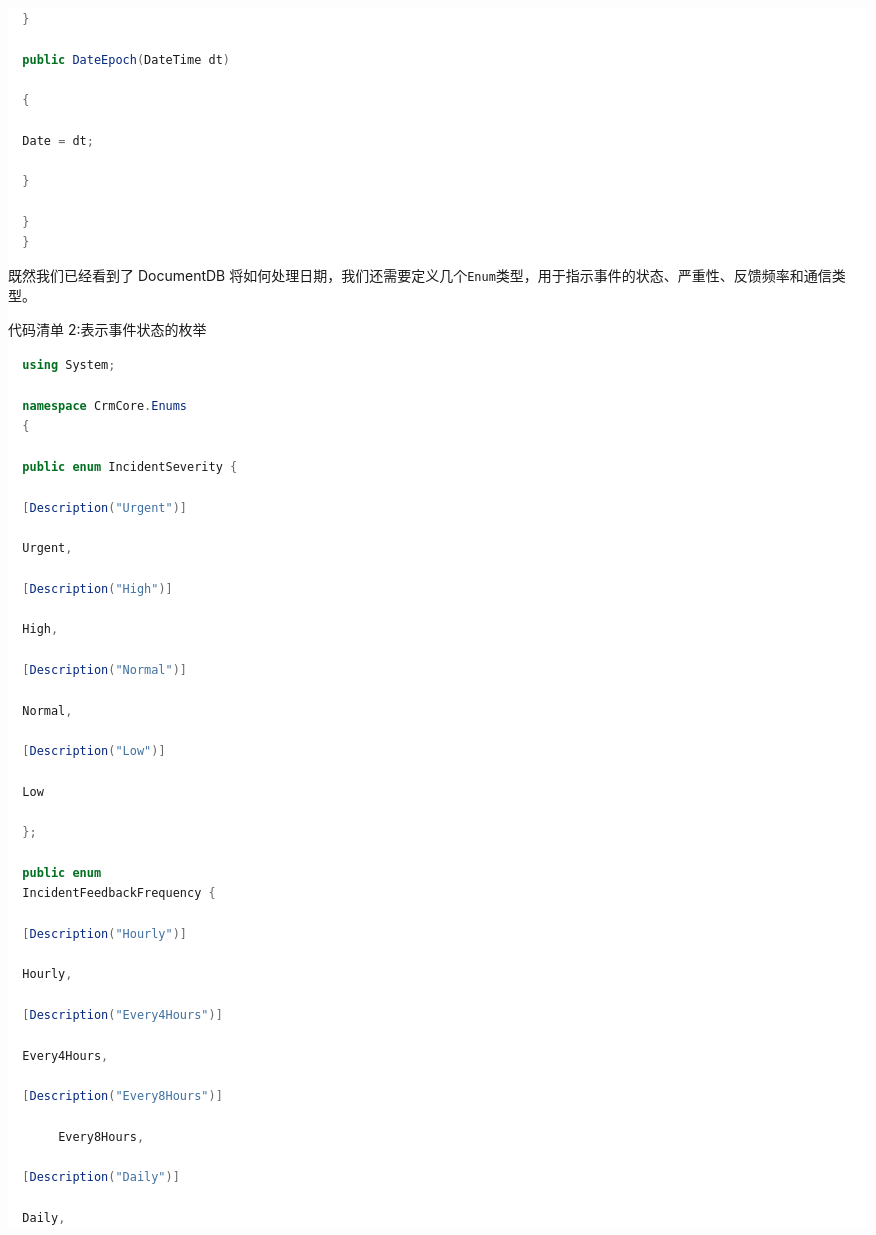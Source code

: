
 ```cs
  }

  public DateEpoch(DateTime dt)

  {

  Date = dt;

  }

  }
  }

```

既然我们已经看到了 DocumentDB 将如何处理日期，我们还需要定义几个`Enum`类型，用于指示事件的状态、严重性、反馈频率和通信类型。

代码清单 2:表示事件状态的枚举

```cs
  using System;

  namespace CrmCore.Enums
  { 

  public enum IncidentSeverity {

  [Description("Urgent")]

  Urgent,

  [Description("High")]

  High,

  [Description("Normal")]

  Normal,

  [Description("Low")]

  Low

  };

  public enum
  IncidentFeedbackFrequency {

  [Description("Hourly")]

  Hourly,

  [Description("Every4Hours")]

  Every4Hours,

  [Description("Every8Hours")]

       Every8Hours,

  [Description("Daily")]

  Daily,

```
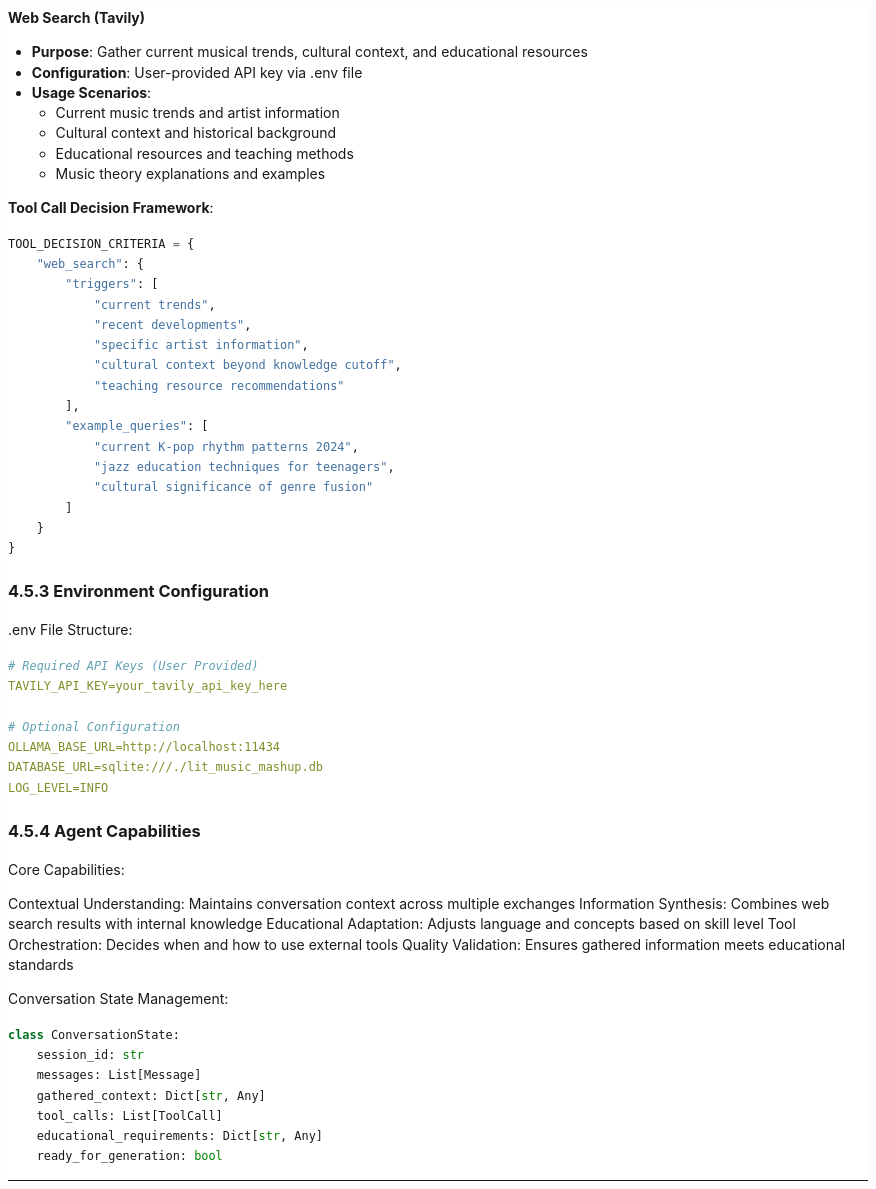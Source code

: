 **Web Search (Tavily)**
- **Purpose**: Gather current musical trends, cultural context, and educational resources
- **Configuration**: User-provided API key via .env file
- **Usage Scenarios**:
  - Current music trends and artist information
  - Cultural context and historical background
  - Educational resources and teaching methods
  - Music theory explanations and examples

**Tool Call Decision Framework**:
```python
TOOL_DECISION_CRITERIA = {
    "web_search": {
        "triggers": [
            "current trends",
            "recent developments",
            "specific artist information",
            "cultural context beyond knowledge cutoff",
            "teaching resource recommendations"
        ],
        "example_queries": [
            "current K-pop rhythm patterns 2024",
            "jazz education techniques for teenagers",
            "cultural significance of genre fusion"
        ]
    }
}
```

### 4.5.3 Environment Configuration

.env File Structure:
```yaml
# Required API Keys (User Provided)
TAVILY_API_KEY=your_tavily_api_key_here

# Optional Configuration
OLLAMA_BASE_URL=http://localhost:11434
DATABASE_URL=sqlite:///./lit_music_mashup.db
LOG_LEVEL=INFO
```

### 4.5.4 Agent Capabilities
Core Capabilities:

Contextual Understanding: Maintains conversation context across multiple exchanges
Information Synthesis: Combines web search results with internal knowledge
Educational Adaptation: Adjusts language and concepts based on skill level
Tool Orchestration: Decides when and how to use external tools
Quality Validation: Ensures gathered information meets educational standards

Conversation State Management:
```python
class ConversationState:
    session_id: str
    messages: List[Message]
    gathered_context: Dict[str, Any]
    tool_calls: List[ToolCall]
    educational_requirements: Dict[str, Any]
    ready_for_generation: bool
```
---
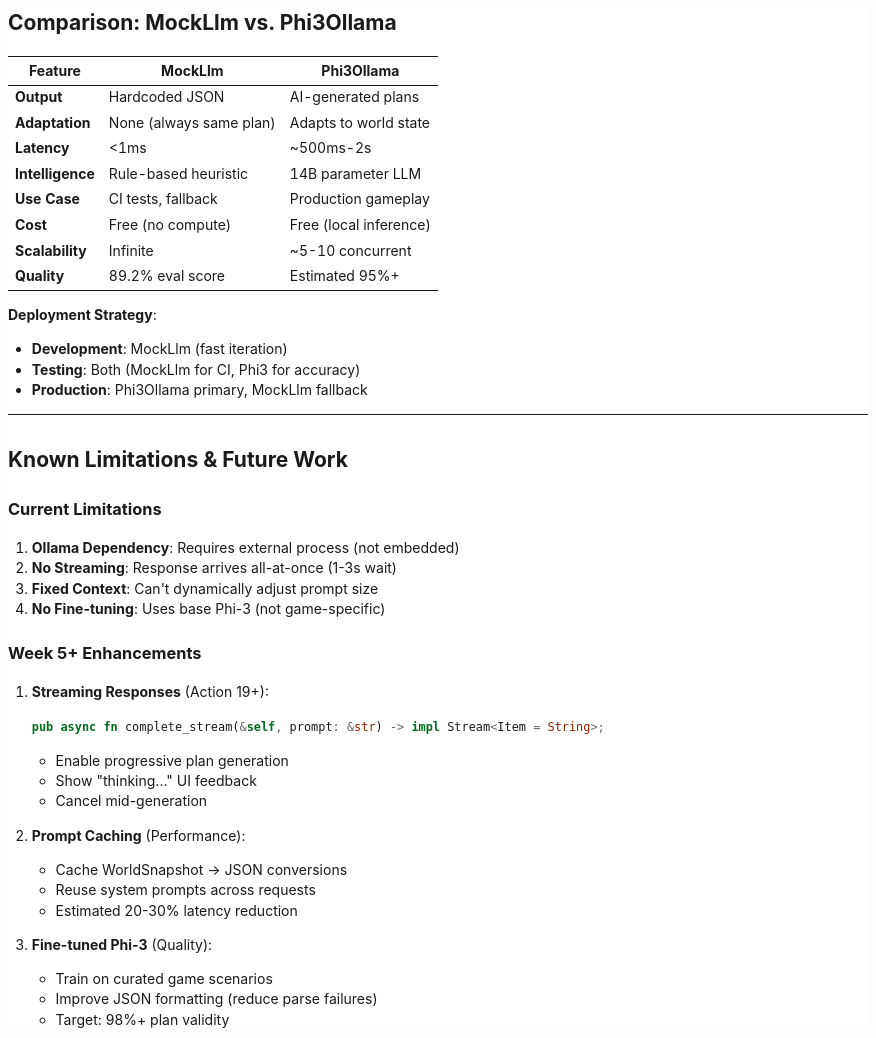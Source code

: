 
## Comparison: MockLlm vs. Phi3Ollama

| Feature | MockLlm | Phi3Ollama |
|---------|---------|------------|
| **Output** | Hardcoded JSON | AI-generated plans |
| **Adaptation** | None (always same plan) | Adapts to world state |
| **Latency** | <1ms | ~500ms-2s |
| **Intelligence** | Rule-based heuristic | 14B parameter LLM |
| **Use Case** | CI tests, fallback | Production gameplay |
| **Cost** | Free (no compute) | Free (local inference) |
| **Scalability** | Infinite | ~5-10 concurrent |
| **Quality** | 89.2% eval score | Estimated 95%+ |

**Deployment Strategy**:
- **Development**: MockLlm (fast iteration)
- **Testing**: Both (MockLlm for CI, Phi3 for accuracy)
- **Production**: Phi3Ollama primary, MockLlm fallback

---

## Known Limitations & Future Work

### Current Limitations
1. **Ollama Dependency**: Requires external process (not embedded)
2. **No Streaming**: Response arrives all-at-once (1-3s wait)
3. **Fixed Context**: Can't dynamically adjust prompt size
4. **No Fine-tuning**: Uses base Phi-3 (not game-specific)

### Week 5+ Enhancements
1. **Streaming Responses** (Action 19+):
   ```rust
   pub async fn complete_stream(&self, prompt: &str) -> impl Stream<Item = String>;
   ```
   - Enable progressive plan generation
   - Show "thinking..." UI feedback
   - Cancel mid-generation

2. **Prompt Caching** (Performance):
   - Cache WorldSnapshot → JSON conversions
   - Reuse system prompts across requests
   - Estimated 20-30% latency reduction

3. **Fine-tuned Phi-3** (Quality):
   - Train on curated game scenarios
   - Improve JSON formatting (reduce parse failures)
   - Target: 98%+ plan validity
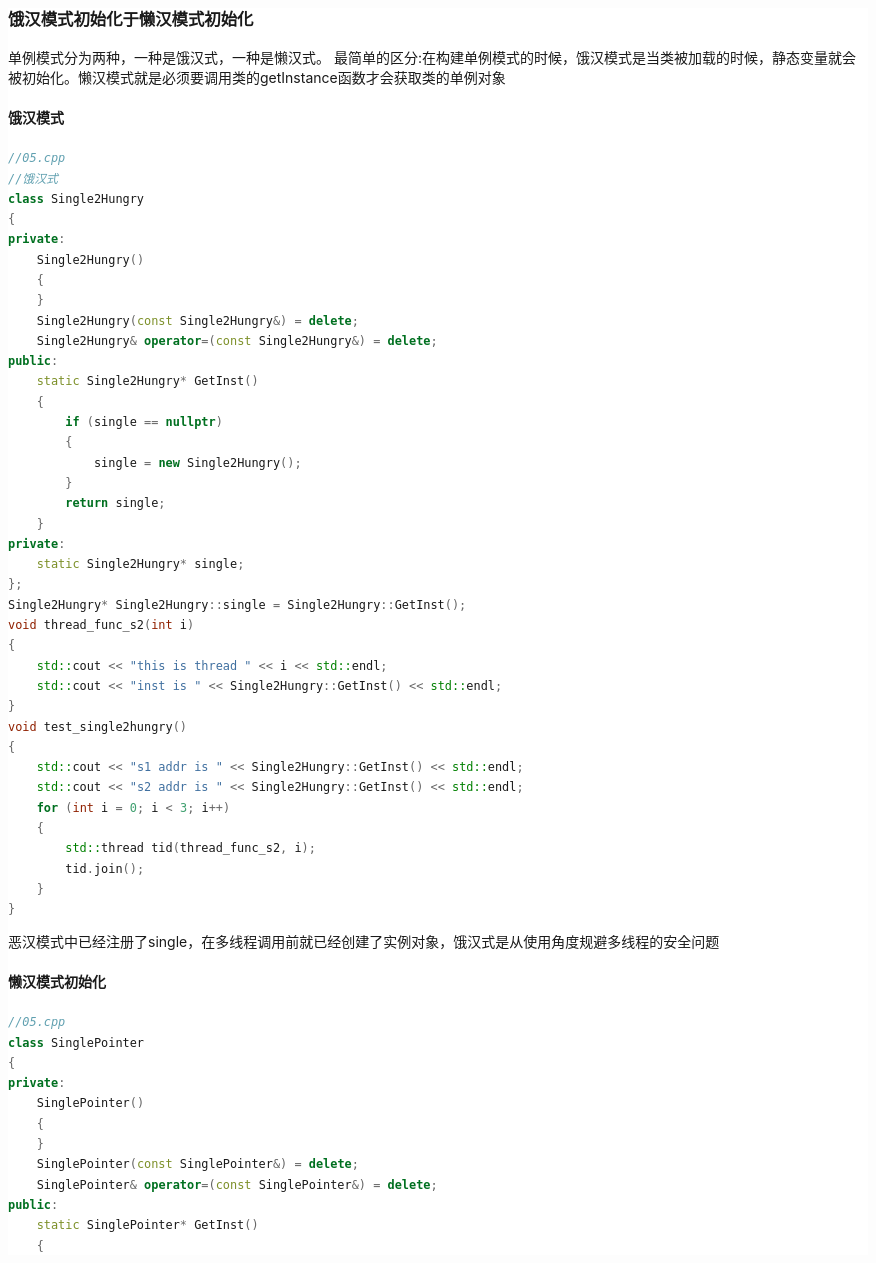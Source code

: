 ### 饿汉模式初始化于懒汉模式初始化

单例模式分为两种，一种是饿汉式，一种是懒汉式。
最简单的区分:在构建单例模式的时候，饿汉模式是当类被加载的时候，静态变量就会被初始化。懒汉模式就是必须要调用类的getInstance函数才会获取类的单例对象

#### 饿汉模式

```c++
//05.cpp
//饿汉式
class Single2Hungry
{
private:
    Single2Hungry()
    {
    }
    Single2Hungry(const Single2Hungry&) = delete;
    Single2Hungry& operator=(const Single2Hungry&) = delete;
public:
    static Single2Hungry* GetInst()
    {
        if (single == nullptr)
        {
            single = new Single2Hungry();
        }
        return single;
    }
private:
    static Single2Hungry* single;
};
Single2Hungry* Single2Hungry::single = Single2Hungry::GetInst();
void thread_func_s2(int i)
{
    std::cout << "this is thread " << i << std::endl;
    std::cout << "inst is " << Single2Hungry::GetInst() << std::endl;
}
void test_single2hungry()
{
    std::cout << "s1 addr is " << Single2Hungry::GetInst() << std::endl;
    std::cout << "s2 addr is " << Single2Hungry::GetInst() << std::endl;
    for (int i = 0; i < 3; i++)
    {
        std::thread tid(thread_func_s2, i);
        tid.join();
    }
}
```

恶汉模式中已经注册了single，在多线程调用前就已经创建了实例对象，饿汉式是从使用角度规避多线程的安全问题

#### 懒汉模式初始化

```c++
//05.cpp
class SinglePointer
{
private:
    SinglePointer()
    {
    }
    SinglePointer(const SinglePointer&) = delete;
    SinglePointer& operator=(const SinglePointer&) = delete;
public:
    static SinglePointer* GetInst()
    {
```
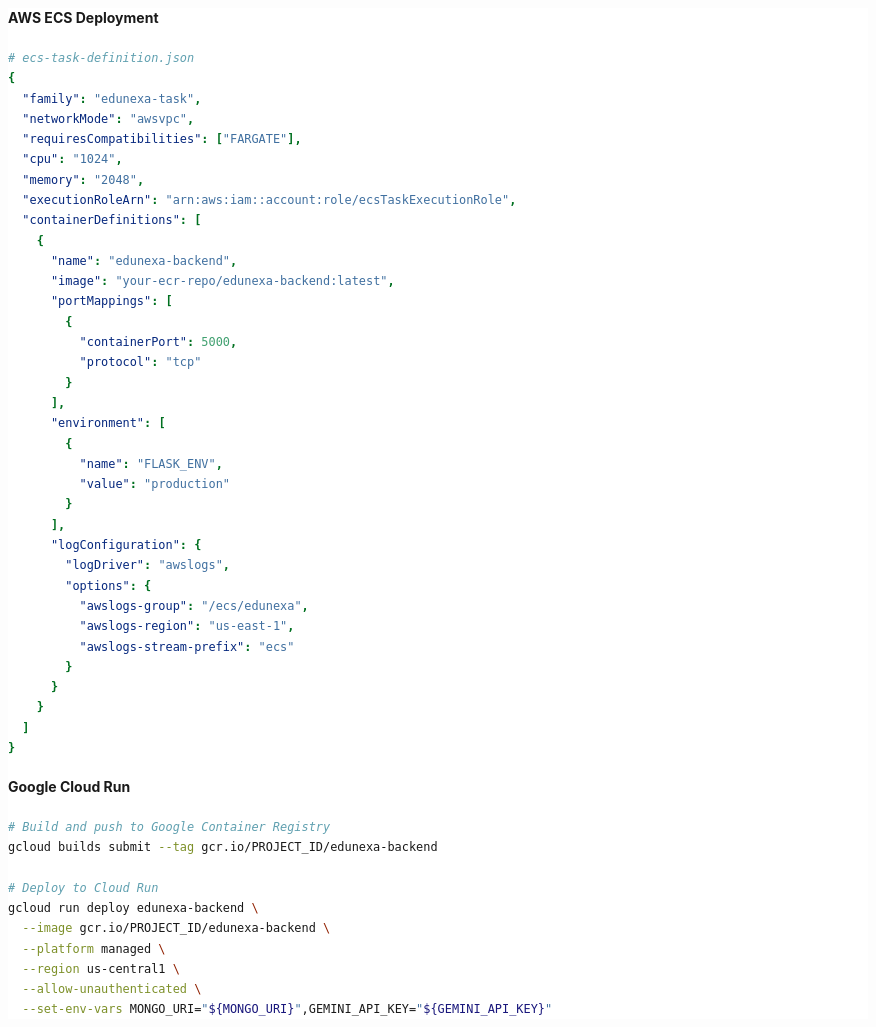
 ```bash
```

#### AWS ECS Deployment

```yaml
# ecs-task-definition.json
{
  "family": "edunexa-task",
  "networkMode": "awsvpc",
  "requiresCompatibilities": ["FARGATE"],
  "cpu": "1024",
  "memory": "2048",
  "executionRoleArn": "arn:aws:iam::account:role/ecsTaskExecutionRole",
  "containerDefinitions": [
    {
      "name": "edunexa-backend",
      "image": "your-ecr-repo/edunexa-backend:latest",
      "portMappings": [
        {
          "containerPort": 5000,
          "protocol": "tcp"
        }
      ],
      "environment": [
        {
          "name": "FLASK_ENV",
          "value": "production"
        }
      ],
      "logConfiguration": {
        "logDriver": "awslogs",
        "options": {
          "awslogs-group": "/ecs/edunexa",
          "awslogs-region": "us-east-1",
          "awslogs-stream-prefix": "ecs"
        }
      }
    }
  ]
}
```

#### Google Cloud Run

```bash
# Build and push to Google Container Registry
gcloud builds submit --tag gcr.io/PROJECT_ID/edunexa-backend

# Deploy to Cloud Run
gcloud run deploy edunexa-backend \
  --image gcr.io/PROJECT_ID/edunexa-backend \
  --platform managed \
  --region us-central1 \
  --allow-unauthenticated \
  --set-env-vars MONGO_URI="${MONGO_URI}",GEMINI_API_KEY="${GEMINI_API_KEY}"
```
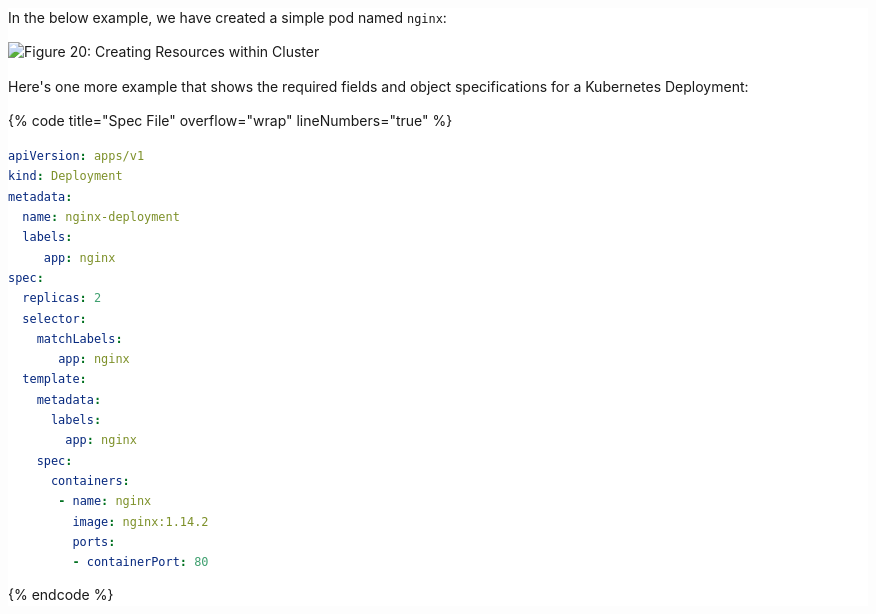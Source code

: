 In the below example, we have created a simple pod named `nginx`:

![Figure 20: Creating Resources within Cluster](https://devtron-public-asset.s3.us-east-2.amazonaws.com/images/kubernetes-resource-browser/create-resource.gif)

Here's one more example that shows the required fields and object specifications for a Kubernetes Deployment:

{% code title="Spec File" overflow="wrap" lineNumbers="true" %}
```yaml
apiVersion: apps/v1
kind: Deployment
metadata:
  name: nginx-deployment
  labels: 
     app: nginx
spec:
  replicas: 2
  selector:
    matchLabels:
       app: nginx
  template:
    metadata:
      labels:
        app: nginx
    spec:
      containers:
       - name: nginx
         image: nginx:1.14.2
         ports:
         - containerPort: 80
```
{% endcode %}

Exercise: Copy the records above exactly, starting at the line that contains "Here's one more" and ending at the last line, and leave out all earlier lines.

Solved problem:
Here's one more example that shows the required fields and object specifications for a Kubernetes Deployment:

{% code title="Spec File" overflow="wrap" lineNumbers="true" %}
```yaml
apiVersion: apps/v1
kind: Deployment
metadata:
  name: nginx-deployment
  labels: 
     app: nginx
spec:
  replicas: 2
  selector:
    matchLabels:
       app: nginx
  template:
    metadata:
      labels:
        app: nginx
    spec:
      containers:
       - name: nginx
         image: nginx:1.14.2
         ports:
         - containerPort: 80
```
{% endcode %}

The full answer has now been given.